“The Early Quakers and the Kingdom of God: Peace, Testimony and Revolution”*

Reviewed by H. Larry Ingle

This hefty work serves to introduce Australian Friend Gerard Guiton to the Quaker scholarly world concerned with the origins of the Religious Society of Friends. It is heralded with sparkling back cover endorsements by three distinguished Friends of a programmed orientation, recorded ministers all, Douglas Gwyn, Englishman John Punshon, and Arthur Roberts of Evangelical Quaker lineage. With the exception of Gwyn, whose three works appropriate the language and to some extent the approach of the 19th Century radical thinker Karl Marx, these accolades are appropriate given that Guiton’s main targets are those who have been influenced by what he labels the “Marxist school” of historiography.

    What especially bothers Guiton about the Quaker scholars seduced by Marx is what he sees in their alleged failure to understand the period from about December 1659 to January 1661. (He names but does not engage Rosemary Moore and me for appropriating some of the interpretation of Marxists Christopher Hill and Barry Reay in their books The World Turned Upside Down and The Quakers and the English Revolution.) To some extent, Guiton’s concerns may arise from the failure of the Quaker scholars he mentions to write as anachronistically as he is wont to do. He insists, persistently and irritatingly, on calling his chosen thirteen-month period the Friends’ “Pentecost-Paracletal moment’” (for this example, see p. 391) “paracletal,” a word absent from the Oxford English Dictionary.
    As Guiton views it, the much-hallowed Quaker “Peace Testimony” of January 1661 amounted to a restatement of Kingdom aims and hence a victorious summing up of the previous decade, rather than an example of Quakers turning-inward and becoming less involved with the broader world. (Even “Peace Testimony” is an anachronism, however popular, when speaking of early Quakers, for it was a phrase unused in Quaker vocabularies until almost the 20th century; until then it was more aptly the testimony against war or carnal weapons.) And he has no problem in placing some of the earliest Quakers, Richard Hubberthorne and George Bishop, in “the nonviolent army of the Friends (p. 100).”

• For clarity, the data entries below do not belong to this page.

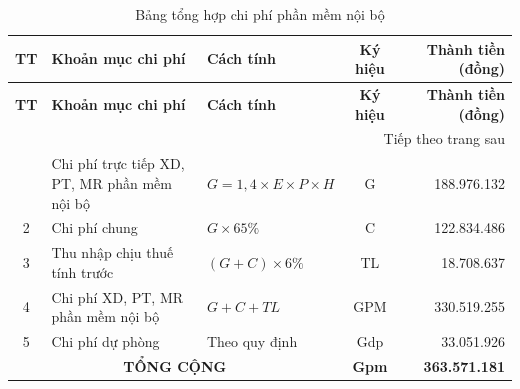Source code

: \begin{longtable}{|c|p{4.5cm}|p{3.5cm}|c|r|}
\caption{Bảng tổng hợp chi phí phần mềm nội bộ \label{tab:tong_hop_chi_phi}} \\
\hline
\textbf{TT} & \textbf{Khoản mục chi phí} & \textbf{Cách tính} & \textbf{Ký hiệu} & \textbf{Thành tiền (đồng)} \\ \hline
\endfirsthead
\hline
\textbf{TT} & \textbf{Khoản mục chi phí} & \textbf{Cách tính} & \textbf{Ký hiệu} & \textbf{Thành tiền (đồng)} \\ \hline
\endhead
\hline
\multicolumn{5}{r}{{Tiếp theo trang sau}} \\
\endfoot
\hline
\endlastfoot
1 & Chi phí trực tiếp XD, PT, MR phần mềm nội bộ & $G=1,4\times E\times P\times H$ & G & 188.976.132 \\ \hline
2 & Chi phí chung & $G\times 65\%$ & C & 122.834.486 \\ \hline
3 & Thu nhập chịu thuế tính trước & $(G+C)\times 6\%$ & TL & 18.708.637 \\ \hline
4 & Chi phí XD, PT, MR phần mềm nội bộ & $G+C+TL$ & GPM & 330.519.255 \\ \hline
5 & Chi phí dự phòng & Theo quy định & Gdp & 33.051.926 \\ \hline
\multicolumn{3}{|c|}{\textbf{TỔNG CỘNG}} & \textbf{Gpm} & \textbf{363.571.181} \\ \hline
\end{longtable}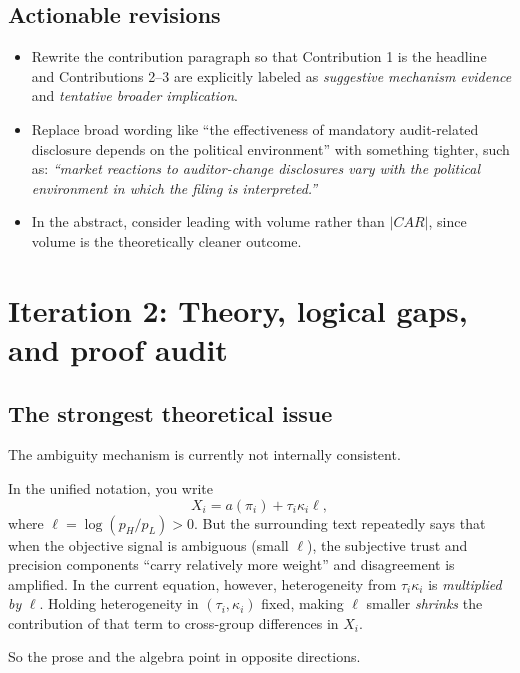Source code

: \documentclass[11pt]{article}
\begin{document}
\subsection*{Actionable revisions}
\begin{itemize}
    \item Rewrite the contribution paragraph so that Contribution 1 is the headline and Contributions 2--3 are explicitly labeled as \emph{suggestive mechanism evidence} and \emph{tentative broader implication}.
    \item Replace broad wording like ``the effectiveness of mandatory audit-related disclosure depends on the political environment'' with something tighter, such as: \emph{``market reactions to auditor-change disclosures vary with the political environment in which the filing is interpreted.''}
    \item In the abstract, consider leading with volume rather than $|CAR|$, since volume is the theoretically cleaner outcome.
\end{itemize}

\section*{Iteration 2: Theory, logical gaps, and proof audit}

\subsection*{The strongest theoretical issue}
The ambiguity mechanism is currently not internally consistent.

In the unified notation, you write
\[
X_i = a(\pi_i) + \tau_i \kappa_i \ell,
\]
where $\ell = \log(p_H/p_L) > 0$. But the surrounding text repeatedly says that when the objective signal is ambiguous (small $\ell$), the subjective trust and precision components ``carry relatively more weight'' and disagreement is amplified. In the current equation, however, heterogeneity from $\tau_i\kappa_i$ is \emph{multiplied by} $\ell$. Holding heterogeneity in $(\tau_i,\kappa_i)$ fixed, making $\ell$ smaller \emph{shrinks} the contribution of that term to cross-group differences in $X_i$.

So the prose and the algebra point in opposite directions.
\end{document}
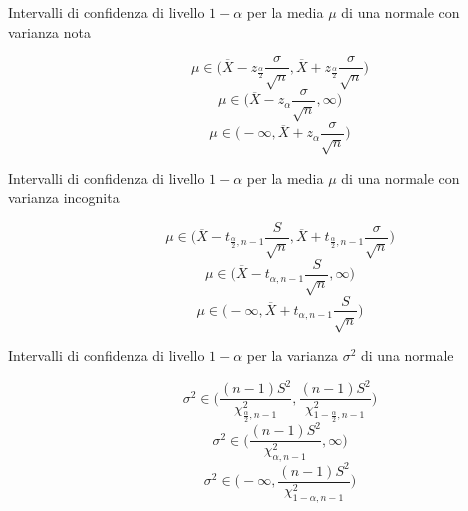 \begin{description}
	
	\item[Intervalli di confidenza di livello $1-\alpha$ per la media $\mu$ di una normale con varianza nota]
	\begin{equation}
	\mu \in \Big(\overline{X}-z_{\frac{\alpha}{2}}\frac{\sigma}{\sqrt{n}},\overline{X}+z_{\frac{\alpha}{2}}\frac{\sigma}{\sqrt{n}}\Big)
	\end{equation}
	\begin{equation}
	\mu \in \Big(\overline{X}-z_{\alpha}\frac{\sigma}{\sqrt{n}},\infty\Big)
	\end{equation}
	\begin{equation}
	\mu \in \Big(-\infty,\overline{X}+z_{\alpha}\frac{\sigma}{\sqrt{n}}\Big)
	\end{equation}
	
	\item[Intervalli di confidenza di livello $1-\alpha$ per la media $\mu$ di una normale con varianza incognita]
	\begin{equation}
	\mu \in \Big(\overline{X}-t_{\frac{\alpha}{2},n-1}\frac{S}{\sqrt{n}},\overline{X}+t_{\frac{\alpha}{2},n-1}\frac{\sigma}{\sqrt{n}}\Big)
	\end{equation}
	\begin{equation}
	\mu \in \Big(\overline{X}-t_{\alpha,n-1}\frac{S}{\sqrt{n}},\infty\Big)
	\end{equation}
	\begin{equation}
	\mu \in \Big(-\infty,\overline{X}+t_{\alpha,n-1}\frac{S}{\sqrt{n}}\Big)
	\end{equation}
	
	\item[Intervalli di confidenza di livello $1-\alpha$ per la varianza $\sigma^{2}$ di una normale]
	\begin{equation}
	\sigma^{2} \in \Big(\frac{(n-1)S^{2}}{\chi^{2}_{\frac{\alpha}{2},n-1}},\frac{(n-1)S^{2}}{\chi^{2}_{1-\frac{\alpha}{2},n-1}}\Big)
	\end{equation}
	\begin{equation}
	\sigma^{2} \in \Big(\frac{(n-1)S^{2}}{\chi^{2}_{\alpha,n-1}},\infty\Big)
	\end{equation}
	\begin{equation}
	\sigma^{2} \in \Big(-\infty,\frac{(n-1)S^{2}}{\chi^{2}_{1-\alpha,n-1}}\Big)
	\end{equation}
	

\end{description}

    Let it be said, right up front, that Guiton has examined the most extensive list of sources, especially secondary, that I have ever encountered in a book on this period, including my own or Rosemary Moore’s. His research is nearly unsurpassed. Would that he had used this collection to better effect.
    His thesis is that the earliest Friends, from 1647 to 1663 –it remains a puzzle why he chose the latter date–sought to propagate their views that God’s Kingdom had come and that God’s followers were called to live the “Jesus Way” (another anachronism) by following Christ’s teachings in the Sermon on the Mount. Guiton’s basic problem is that he writes not as an historian but as one with an interest in theology so narrow at times that he is willing to limit his interpretations to the earliest Friends’ writings rather than examine their actions. To historians, past scribblings are of course vitally important, but they never tell the whole story; to flesh out meaning they insist that one must look at what people actually do.

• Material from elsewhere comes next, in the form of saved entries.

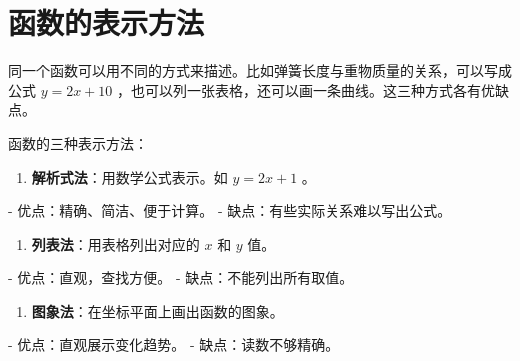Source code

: \section*{函数的表示方法}


\begin{explore}


同一个函数可以用不同的方式来描述。比如弹簧长度与重物质量的关系，可以写成公式 $y = 2x + 10$ ，也可以列一张表格，还可以画一条曲线。这三种方式各有优缺点。

\end{explore}

\begin{understand}


函数的三种表示方法：

\begin{enumerate}
  \item \textbf{解析式法}：用数学公式表示。如 $y = 2x + 1$ 。
\end{enumerate}

   - 优点：精确、简洁、便于计算。
   - 缺点：有些实际关系难以写出公式。

\begin{enumerate}
  \item \textbf{列表法}：用表格列出对应的 $x$ 和 $y$ 值。
\end{enumerate}

   - 优点：直观，查找方便。
   - 缺点：不能列出所有取值。

\begin{enumerate}
  \item \textbf{图象法}：在坐标平面上画出函数的图象。
\end{enumerate}

   - 优点：直观展示变化趋势。
   - 缺点：读数不够精确。

\end{understand}

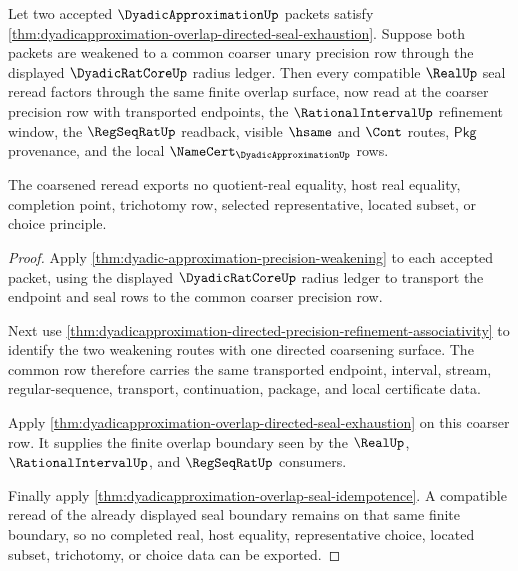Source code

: \begin{theorem}\label{thm:dyadicapproximation-overlap-coarsening-seal-stability}
Let two accepted $\DyadicApproximationUp$ packets satisfy
\autoref{thm:dyadicapproximation-overlap-directed-seal-exhaustion}. Suppose
both packets are weakened to a common coarser unary precision row through the
displayed $\DyadicRatCoreUp$ radius ledger. Then every compatible $\RealUp$
seal reread factors through the same finite overlap surface, now read at the
coarser precision row with transported endpoints, the
$\RationalIntervalUp$ refinement window, the $\RegSeqRatUp$ readback, visible
$\hsame$ and $\Cont$ routes, $\mathsf{Pkg}$ provenance, and the local
$\NameCert_{\DyadicApproximationUp}$ rows.

The coarsened reread exports no quotient-real equality, host real equality,
completion point, trichotomy row, selected representative, located subset, or
choice principle.
\end{theorem}
\begin{proof}
Apply \autoref{thm:dyadic-approximation-precision-weakening} to each accepted
packet, using the displayed $\DyadicRatCoreUp$ radius ledger to transport the
endpoint and seal rows to the common coarser precision row.

Next use
\autoref{thm:dyadicapproximation-directed-precision-refinement-associativity}
to identify the two weakening routes with one directed coarsening surface. The
common row therefore carries the same transported endpoint, interval, stream,
regular-sequence, transport, continuation, package, and local certificate
data.

Apply \autoref{thm:dyadicapproximation-overlap-directed-seal-exhaustion} on
this coarser row. It supplies the finite overlap boundary seen by the
$\RealUp$, $\RationalIntervalUp$, and $\RegSeqRatUp$ consumers.

Finally apply \autoref{thm:dyadicapproximation-overlap-seal-idempotence}. A
compatible reread of the already displayed seal boundary remains on that same
finite boundary, so no completed real, host equality, representative choice,
located subset, trichotomy, or choice data can be exported.
\end{proof}


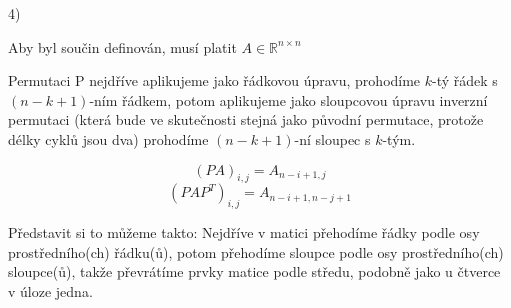 \documentclass[10pt,a4paper]{article}
\begin{document}
\hfill

4) 

Aby byl součin definován, musí platit $A \in \mathbb{R}^{n \times n}$

Permutaci P nejdříve aplikujeme jako řádkovou úpravu, prohodíme $k$-tý řádek s $(n-k + 1)$-ním řádkem, potom aplikujeme jako sloupcovou úpravu inverzní permutaci (která bude ve skutečnosti stejná jako původní permutace, protože délky cyklů jsou dva) prohodíme $(n-k + 1)$-ní sloupec s $k$-tým.


\begin{equation*}
(PA)_{i,j} = A_{n-i+1,j}
\end{equation*}
\begin{equation*}
(PAP^T)_{i,j} = A_{n-i+1,n-j+1}
\end{equation*}

Představit si to můžeme takto: Nejdříve v matici přehodíme řádky podle osy prostředního(ch) řádku(ů), potom přehodíme sloupce podle osy prostředního(ch) sloupce(ů), takže převrátíme prvky matice podle středu, podobně jako u čtverce v úloze jedna.
\end{document}
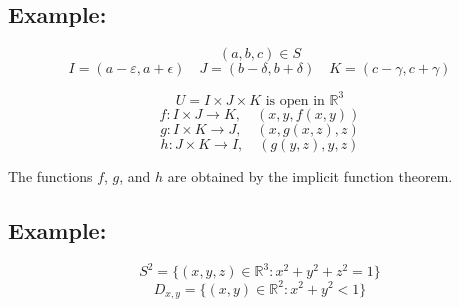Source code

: \documentclass[11pt]{article}
\begin{document}
\subsection*{Example:}
\[
(a,b,c) \in S
\]
\[
I = (a - \varepsilon, a + \epsilon) \quad J = (b - \delta, b + \delta) \quad K = (c - \gamma, c + \gamma)
\]

\[
U = I \times J \times K \text{ is open in } \mathbb{R}^3
\]
\[
f : I \times J \rightarrow K, \quad (x,y,f(x,y))
\]
\[
g : I \times K \rightarrow J, \quad (x,g(x,z),z)
\]
\[
h : J \times K \rightarrow I, \quad (g(y,z),y,z)
\]

The functions $f$, $g$, and $h$ are obtained by the implicit function theorem. 

\subsection*{Example:}
\[
S^2 = \{(x,y,z) \in \mathbb{R}^3 : x^2 + y^2 + z^2 = 1\}
\]
\[
D_{x,y} = \{(x,y) \in \mathbb{R}^2 : x^2 + y^2 < 1\}
\]
\end{document}
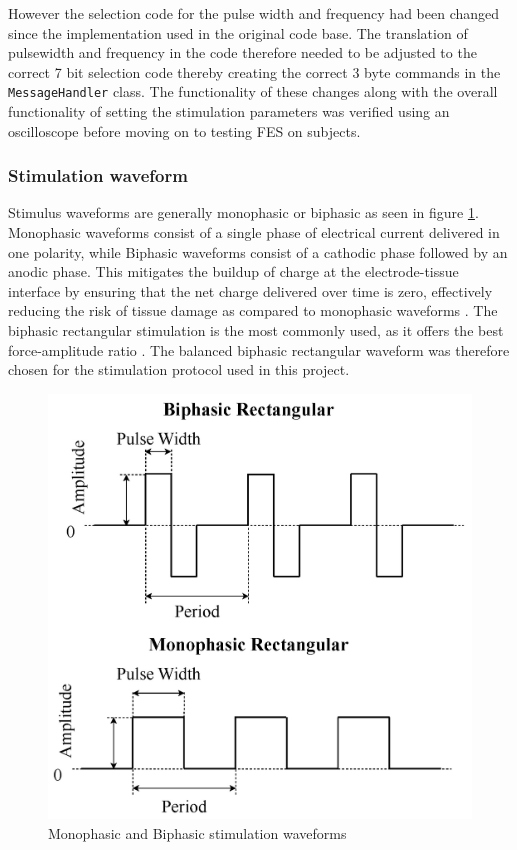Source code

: However the selection code for the pulse width and frequency had been changed since the implementation used in the original code base. The translation of pulsewidth and frequency in the code therefore needed to be adjusted to the correct 7 bit selection code thereby creating the correct 3 byte commands in the \texttt{MessageHandler} class. The functionality of these changes along with the overall functionality of setting the stimulation parameters was verified using an oscilloscope before moving on to testing FES on subjects. 


\subsubsection{Stimulation waveform}
Stimulus waveforms are generally monophasic or biphasic as seen in figure \ref{fig:twowave}. Monophasic waveforms consist of a single phase of electrical current delivered in one polarity, while Biphasic waveforms consist of a cathodic phase followed by an anodic phase. This mitigates the buildup of charge at the electrode-tissue interface by ensuring that the net charge delivered over time is zero, effectively reducing the risk of tissue damage as compared to monophasic waveforms \cite{peckham_functional_2005}. The biphasic rectangular stimulation is the most commonly used, as it offers the best force-amplitude ratio \cite{lynch_functional_2008}. The balanced biphasic rectangular waveform was therefore chosen for the stimulation protocol used in this project.
 \begin{figure} [H]
     \centering
     \includegraphics[width=0.6\linewidth]{images/twowaveform.jpg}
     \caption{Monophasic and Biphasic stimulation waveforms}
     \label{fig:twowave}
 \end{figure}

    Guiton avers early on, on pp. 27 and 28, that modern Friends have little understanding of their early forbears, but hopes that this ignorance may change with a renewed interest in history. Yet lamentably, he opines, history is “merely a story, a thing from long ago,” that flippantly “can be set aside” and ignored. “Rather than a ‘history’, then,” he writes, “the first Friends initiated a continuing theology, which among its many attributes, identified the Kingdom/Rule of Love as a discrete entity.”Their theology, he holds, transcends mere time and space and awaited a subsequent observer like himself, more closely attuned to theological nuances than relating mere stories, so as to reintroduce the “singular pre-eminence for the Covenant of Peace” into modern day Friends’ teaching and preaching ministries.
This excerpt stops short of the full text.